Never thought of that. I can take close up pics of both later. Not sure it would tell us anything. I always assumed it was the ramps not lining up from the 34t up to the 52t but everyone seems to think it should still shift smoothly or smoother, 100% of the time. Right now I’m at about 1 in the 3 shifts being super clunky.
Just a quick note from me. My understanding is that Shimano chainrings are optimised for 36/52 - modern compact and 34/50 - compact. Depending on the age of your kit shifting may be less than optimal outside these ranges. I’m aware that pros sometimes run 52 / 34 but as I said shifting maybe less than optimal. Happy to be corrected - particularly as my set up dates back to 2017/18 I think.
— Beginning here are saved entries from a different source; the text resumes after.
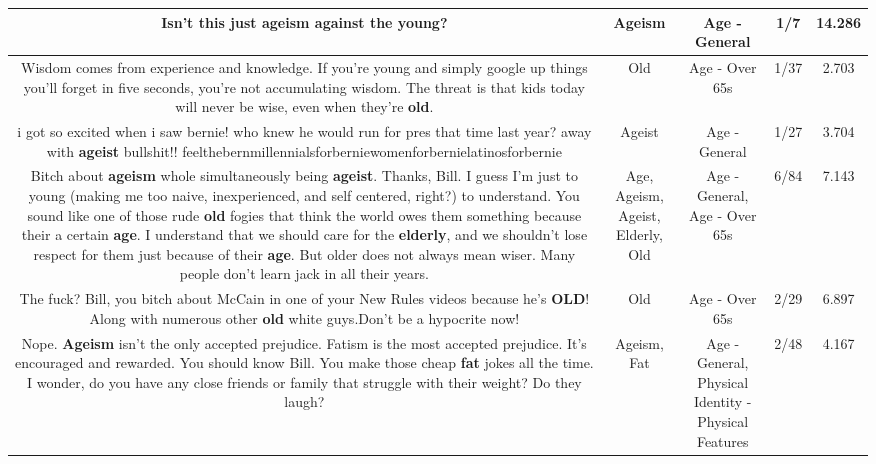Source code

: \documentclass[11pt]{article}
\newlength\mylength
\begin{document}
\begin{center}
\begin{longtable}{|C{.65\mylength}|C{.30\mylength}|C{.12\mylength}|C{.12\mylength}|C{.12\mylength}|}
  \small Isn't this just \textbf{ageism} against the young?\normalsize   & Ageism & Age - General & 1/7 & 14.286 \\  \hline
  \small Wisdom comes from experience and knowledge. If you're young and simply google up things you'll forget in five seconds, you're not accumulating wisdom. The threat is that kids today will never be wise, even when they're \textbf{old}.\normalsize   & Old & Age - Over 65s & 1/37 & 2.703 \\  \hline
  \small i got so excited when i saw bernie! who knew he would run for pres that time last year? away with \textbf{ageist} bullshit!! feelthebernmillennialsforberniewomenforbernielatinosforbernie\normalsize   & Ageist & Age - General & 1/27 & 3.704 \\  \hline
  \small Bitch about \textbf{ageism} whole simultaneously being \textbf{ageist}. Thanks, Bill. I guess I'm just to young (making me too naive, inexperienced, and self centered, right?) to understand. You sound like one of those rude \textbf{old} fogies that think the world owes them something because their a certain \textbf{age}. I understand that we should care for the \textbf{elderly}, and we shouldn't lose respect for them just because of their \textbf{age}. But older does not always mean wiser. Many people don't learn jack in all their years.\normalsize   & Age, Ageism, Ageist, Elderly, Old & Age - General, Age - Over 65s & 6/84 & 7.143 \\  \hline
  \small The fuck?  Bill, you bitch about McCain in one of your New Rules videos because he's \textbf{OLD}!  Along with numerous other \textbf{old} white guys.Don't be a hypocrite now!\normalsize   & Old & Age - Over 65s & 2/29 & 6.897 \\  \hline
  \small Nope. \textbf{Ageism} isn't the only accepted prejudice. Fatism is the most accepted prejudice. It's encouraged and rewarded. You should know Bill. You make those cheap \textbf{fat} jokes all the time. I wonder, do you have any close friends or family that struggle with their weight? Do they laugh?\normalsize   & Ageism, Fat & Age - General, Physical Identity - Physical Features & 2/48 & 4.167 \\  \hline

\end{longtable}
\end{center}
\end{document}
(ex shop mechanic) 34/52 is a really common modification - my entire riding group did it last year at my suggestion for a hilly UK sportive and left their bikes set like that because there was no loss in performance. People were doing something similar BITD when full size chainrings were still a common fitment.
Front mech adjustment is key, as others have said. Alignment moreso than height: a degree in angle has way more impact than a millimeter in height.
I’d have a look at both the official Shimano manual and Better Shifting guides and see how yours compares.
My understanding as a mechanic is that the 52/34 combination is not officially compatible due to the ramp required to the 52t and the gates being optimised for 36t. I have heard of some getting it working fine but others have had issues. I had a customer once ask for it on an older Dura Ace setup and we just couldn’t get it working as smoothly as 52/36. It’s possible some generations may work better than others. Good luck!
I’ve been running 52/30-11/34 on my gravel bike since August and only dropped a chain when it was particularly muddy. At first I babied it and figured this setup would be really finnicky, shifts under regular load just fine. I will note the 52 ring is pretty close to end of life so it’s even more surprising this works as well as it does.
it makes getting up the Boulder gravel walls easier. On the road I’ve had good success with 53/34, 54/36, and 56/39.